» **Task details**: Each line below should be retyped exactly, with no pictures.

» **Data for the task**:

_____

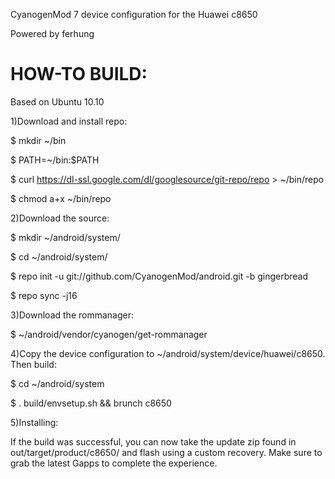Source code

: CyanogenMod 7 device configuration for the Huawei c8650

Powered by ferhung

HOW-TO BUILD:
============

Based on Ubuntu 10.10

1)Download and install repo:

$ mkdir ~/bin

$ PATH=~/bin:$PATH

$ curl https://dl-ssl.google.com/dl/googlesource/git-repo/repo > ~/bin/repo

$ chmod a+x ~/bin/repo

2)Download the source:

$ mkdir ~/android/system/

$ cd ~/android/system/

$ repo init -u git://github.com/CyanogenMod/android.git -b gingerbread

$ repo sync -j16

3)Download the rommanager:

$ ~/android/vendor/cyanogen/get-rommanager

4)Copy the device configuration to ~/android/system/device/huawei/c8650. Then build:

$ cd ~/android/system

$ . build/envsetup.sh && brunch c8650

5)Installing:

If the build was successful, you can now take the update zip found in out/target/product/c8650/ and flash using a custom recovery. Make sure to grab the latest Gapps to complete the experience.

_____

» **Output of the exercise**:
Source code

: CyanogenMod 7 device configuration for the Huawei c8650

Powered by ferhung

HOW-TO BUILD:
============

Based on Ubuntu 10.10

1)Download and install repo:

$ mkdir ~/bin

$ PATH=~/bin:$PATH

$ curl https://dl-ssl.google.com/dl/googlesource/git-repo/repo > ~/bin/repo

$ chmod a+x ~/bin/repo

2)Download the source:

$ mkdir ~/android/system/

$ cd ~/android/system/

$ repo init -u git://github.com/CyanogenMod/android.git -b gingerbread

$ repo sync -j16

3)Download the rommanager:

$ ~/android/vendor/cyanogen/get-rommanager

4)Copy the device configuration to ~/android/system/device/huawei/c8650. Then build:

$ cd ~/android/system

$ . build/envsetup.sh && brunch c8650

5)Installing:

If the build was successful, you can now take the update zip found in out/target/product/c8650/ and flash using a custom recovery. Make sure to grab the latest Gapps to complete the experience.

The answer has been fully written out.